Imaging biomarkers for Alzheimer’s disease

Imagine if you could predict how a disease would progress just from a photo. Farfetched as it may seem, this is what a long-standing collaboration between G.V. Shivashankar’s team at the Paul Scherrer Institute PSI and the lab of Caroline Uhler at MIT are hoping to achieve. Now, in a recent publication in Nature Communications, the team have used artificial intelligence to pinpoint cells that are indicative of Alzheimer’s disease based on the DNA packing in images of mouse brains.

Shivashankar and Uhler’s work uses artificial intelligence to combine information on cell function, such as gene expression or proteomics data, with imaging data. (Image: Adobe Stock/GarryKillian)

In biology, heterogeneity matters. Cells are dynamic, and how they interact and evolve in different parts of the body plays an irrevocable role in disease. Something that goes wrong in a single cell can propagate and cause a disease. There are numerous ways to harness functional information on single cells, whether studying the genome or the proteins produced. Yet with trillions of cells in the body, how to combine this with spatial data to pinpoint where disease starts is a crucial question in biomedical research. Shivashankar, head of the Laboratory for Nanoscale Biology at PSI and Professor of Mechano-Genomics at ETH Zurich, is convinced the solution lies with multi-scale imaging. “The next big challenge is how to understand cell function through imaging, because the moment I say I want to understand every pebble on the beach, it becomes a problem of big data”.

Clues lie in the DNA packing

This is a key aspect of Shivashankar and Uhler’s work: using artificial intelligence to combine information on cell state, such as gene expression or proteomics data, with tissue imaging data.

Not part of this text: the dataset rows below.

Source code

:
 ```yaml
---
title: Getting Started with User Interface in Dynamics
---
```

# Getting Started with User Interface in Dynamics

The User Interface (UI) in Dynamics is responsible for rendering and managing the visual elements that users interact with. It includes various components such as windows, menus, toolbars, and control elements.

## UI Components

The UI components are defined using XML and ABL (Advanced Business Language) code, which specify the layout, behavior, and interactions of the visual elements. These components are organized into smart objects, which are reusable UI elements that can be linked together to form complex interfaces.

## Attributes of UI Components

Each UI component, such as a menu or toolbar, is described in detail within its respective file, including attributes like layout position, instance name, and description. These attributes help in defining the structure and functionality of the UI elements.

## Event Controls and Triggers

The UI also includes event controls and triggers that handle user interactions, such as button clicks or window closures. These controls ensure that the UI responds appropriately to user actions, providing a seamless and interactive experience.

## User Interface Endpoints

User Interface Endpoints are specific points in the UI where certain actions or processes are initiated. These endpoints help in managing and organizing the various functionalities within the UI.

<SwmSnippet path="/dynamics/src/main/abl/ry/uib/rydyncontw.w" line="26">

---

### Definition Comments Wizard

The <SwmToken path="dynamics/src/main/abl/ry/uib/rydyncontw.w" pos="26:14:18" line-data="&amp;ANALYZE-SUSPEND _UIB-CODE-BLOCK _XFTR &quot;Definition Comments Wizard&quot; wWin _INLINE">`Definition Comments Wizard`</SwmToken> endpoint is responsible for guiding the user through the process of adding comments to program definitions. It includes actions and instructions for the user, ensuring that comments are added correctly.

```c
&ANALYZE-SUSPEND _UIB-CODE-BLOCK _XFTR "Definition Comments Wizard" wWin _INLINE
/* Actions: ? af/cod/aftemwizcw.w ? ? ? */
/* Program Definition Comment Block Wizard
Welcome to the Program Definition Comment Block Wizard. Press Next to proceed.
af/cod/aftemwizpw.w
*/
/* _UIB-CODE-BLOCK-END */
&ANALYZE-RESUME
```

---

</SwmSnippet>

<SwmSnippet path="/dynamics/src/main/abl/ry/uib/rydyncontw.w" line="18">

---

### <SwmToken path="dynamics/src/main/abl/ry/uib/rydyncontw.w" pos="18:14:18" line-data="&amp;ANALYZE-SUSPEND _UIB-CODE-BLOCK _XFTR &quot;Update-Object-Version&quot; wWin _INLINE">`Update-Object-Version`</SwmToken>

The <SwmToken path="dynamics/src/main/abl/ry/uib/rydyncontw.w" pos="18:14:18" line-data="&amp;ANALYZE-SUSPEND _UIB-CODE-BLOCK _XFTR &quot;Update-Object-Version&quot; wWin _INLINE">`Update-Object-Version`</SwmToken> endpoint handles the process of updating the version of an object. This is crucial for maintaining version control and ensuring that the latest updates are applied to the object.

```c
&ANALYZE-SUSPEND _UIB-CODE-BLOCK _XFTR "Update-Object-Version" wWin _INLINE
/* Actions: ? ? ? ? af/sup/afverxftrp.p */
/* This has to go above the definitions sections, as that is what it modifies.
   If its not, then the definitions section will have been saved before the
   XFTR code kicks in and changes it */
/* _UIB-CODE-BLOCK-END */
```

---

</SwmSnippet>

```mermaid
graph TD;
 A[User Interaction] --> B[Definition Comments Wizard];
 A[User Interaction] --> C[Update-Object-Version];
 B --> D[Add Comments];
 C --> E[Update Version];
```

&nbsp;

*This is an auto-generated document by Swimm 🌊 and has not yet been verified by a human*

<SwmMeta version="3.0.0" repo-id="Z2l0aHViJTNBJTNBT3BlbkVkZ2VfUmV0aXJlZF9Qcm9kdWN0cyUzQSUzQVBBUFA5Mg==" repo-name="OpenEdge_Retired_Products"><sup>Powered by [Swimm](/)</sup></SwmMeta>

One way this is possible is by recognising clues in how DNA is packed within cells. “Tesla learns where there is a road and a stop sign. Likewise, we take pictures of the DNA packing and learn about the state of the cells”, explains Shivashankar.

Stretched out, the DNA in one of our cells would run the length of a table. In the cell, it is packed into chromosomes around ten micrometres in size. It has become clear that how the DNA is packed is tightly linked to gene expression, protein production and cell function. During many ageing related diseases such as cancer and neurodegeneration, DNA packing changes. Clearly visible within light microscopy images, the DNA packing can thus be an excellent biomarker for aging related diseases.

This is only possible with knowledge of what ‘good’ and ‘bad’ DNA packing looks like. To make this leap, the collaborators use a separate source of data relating to cell function to train a machine learning algorithm which DNA packing corresponds to diseased cells and which to healthy cells.

Identifying biomarkers of Alzheimer’s disease

The recent publication in Nature Communications focuses on Alzheimer’s disease, which is characterised by the build-up of protein aggregates known as amyloid in the brain. “We asked ourselves, can we detect Alzheimer’s early?” says Shivashankar. To do this, the collaborators turned to gene expression – so-called spatial transcriptomics - data, which gives information on the proteins that the cell is about to produce in the tissue.

The team developed their methods using mice that were genetically modified to develop Alzheimer’s disease. Taking brain sections over time, they simultaneously analysed the gene expression and DNA packing in each cell as the disease progressed. By training the model to recognise what DNA packing looked like in a cell in proximity to amyloid protein aggregates, they could detect the cells – and areas of the brain - that were poised for disease progression. “With this method, the idea is to create a map where we can see where in the brain the disease advances more quickly,” says Shivashankar. Equally applicable to other proteins and other diseases, this artificial intelligence method could provide a powerful basis from which to understand how aging related diseases such as Alzheimer’s start and ultimately develop methods of early intervention.

Biology hits big data

Shivashankar believes the ability to merge multiple domains of data, such as demonstrated in this most recent work, is the beginning of a revolution in biomedical research. Biology is hugely complex. Spatial organisation and relationships between cellular components have a profound effect on biological function. “It is one thing to go from sequence to structure at the molecular scale, but how proteins are assembled in the cell or across cells in the tissue matters. Every cell is like a city – it needs to be organised in space and time,” he says. Moving forward, artificial intelligence and computer science combined with the right biological questions and datasets promise to open a new realm of insight into biology.